Enfin, l’État brésilien de l’Amapa, de l’autre côté du fleuve Oyapock devrait entamer des explorations dans l’embouchure de l’Amazone dans les prochains mois.
En Guyane, malgré l’échec des campagnes de forages menées avant l’entrée en vigueur de la loi Hulot — le puits foré par Total à 2000 m de profondeur avait été cimenté — une partie des Guyanais restent encore persuadés qu’il y a du pétrole au large des côtes. Ils y voient une opportunité de développement économique bienvenue dans un des départements les plus pauvres de France.

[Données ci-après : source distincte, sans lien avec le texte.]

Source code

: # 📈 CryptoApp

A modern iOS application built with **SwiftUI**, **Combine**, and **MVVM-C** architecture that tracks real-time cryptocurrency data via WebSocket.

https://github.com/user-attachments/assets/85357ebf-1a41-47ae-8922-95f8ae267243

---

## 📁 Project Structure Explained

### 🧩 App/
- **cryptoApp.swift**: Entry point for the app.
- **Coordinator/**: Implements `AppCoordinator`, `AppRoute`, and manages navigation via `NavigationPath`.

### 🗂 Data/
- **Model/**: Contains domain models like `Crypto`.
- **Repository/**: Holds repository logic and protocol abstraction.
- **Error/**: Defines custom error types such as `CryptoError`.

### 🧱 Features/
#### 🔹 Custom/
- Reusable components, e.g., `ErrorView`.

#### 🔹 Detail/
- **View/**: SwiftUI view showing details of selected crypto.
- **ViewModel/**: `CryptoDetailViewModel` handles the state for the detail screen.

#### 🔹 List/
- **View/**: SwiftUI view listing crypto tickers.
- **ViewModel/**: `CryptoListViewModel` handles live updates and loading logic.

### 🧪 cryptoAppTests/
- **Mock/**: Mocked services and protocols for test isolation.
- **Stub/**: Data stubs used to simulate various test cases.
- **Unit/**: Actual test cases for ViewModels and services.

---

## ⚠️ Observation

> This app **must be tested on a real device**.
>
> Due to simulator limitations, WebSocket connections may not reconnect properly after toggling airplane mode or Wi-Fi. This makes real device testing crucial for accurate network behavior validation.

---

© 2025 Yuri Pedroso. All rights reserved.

« Nous sommes au cœur d’une dynamique géostratégique, avec une exploitation pétrolière en cours au Guyana, mais nous sommes bloqués par la loi Hulot. […] Si nous n’obtenons pas une large autonomie avec un pouvoir législatif local, nous serons marginalisés dans cette lutte géostratégique », a par exemple regretté, en 2023, le député Jean Victor Castor, figure de la gauche indépendantiste.
L’argent du pétrole ne bénéficie pas aux locaux
Si elle pourrait faire décoller l’économie locale et financer des infrastructures qui manquent cruellement, le pétrole reste un pari à court terme qui risque de détruire de manière pérenne, en cas de marée noire, une des côtes dont les mangroves sont reconnues comme un sanctuaire unique au monde pour la biodiversité aviaire et marine.
Surtout, l’exemple du Guyana, où la majorité de la rente pétrolière est captée par la multinationale Exxon Mobil, rappelle que la population locale ne bénéficie pas forcément des ressources présentes dans son sous-sol. Or, comme l’a rappelé un rapport parlementaire étudiant la question, en l’état actuel, les emplois les plus qualifiés ne reviendraient pas à des Guyanais, faute de formations sur le territoire. Le Fonds mondial pour la nature (WWF) dénonce ainsi « cette éventuelle relance du mythe pétrolier comme une erreur économique et environnementale, et appelle à investir dans un développement durable en Guyane ».
En ouvrant la voie à une nouvelle campagne de forages au large de l’Amazonie française, Manuel Valls envoie un signal très négatif et affaiblit la position de la France à quelques mois de la COP30, qui se tiendra à Bélem, aux portes du bassin amazonien, et de ses champs de pétrole si convoités.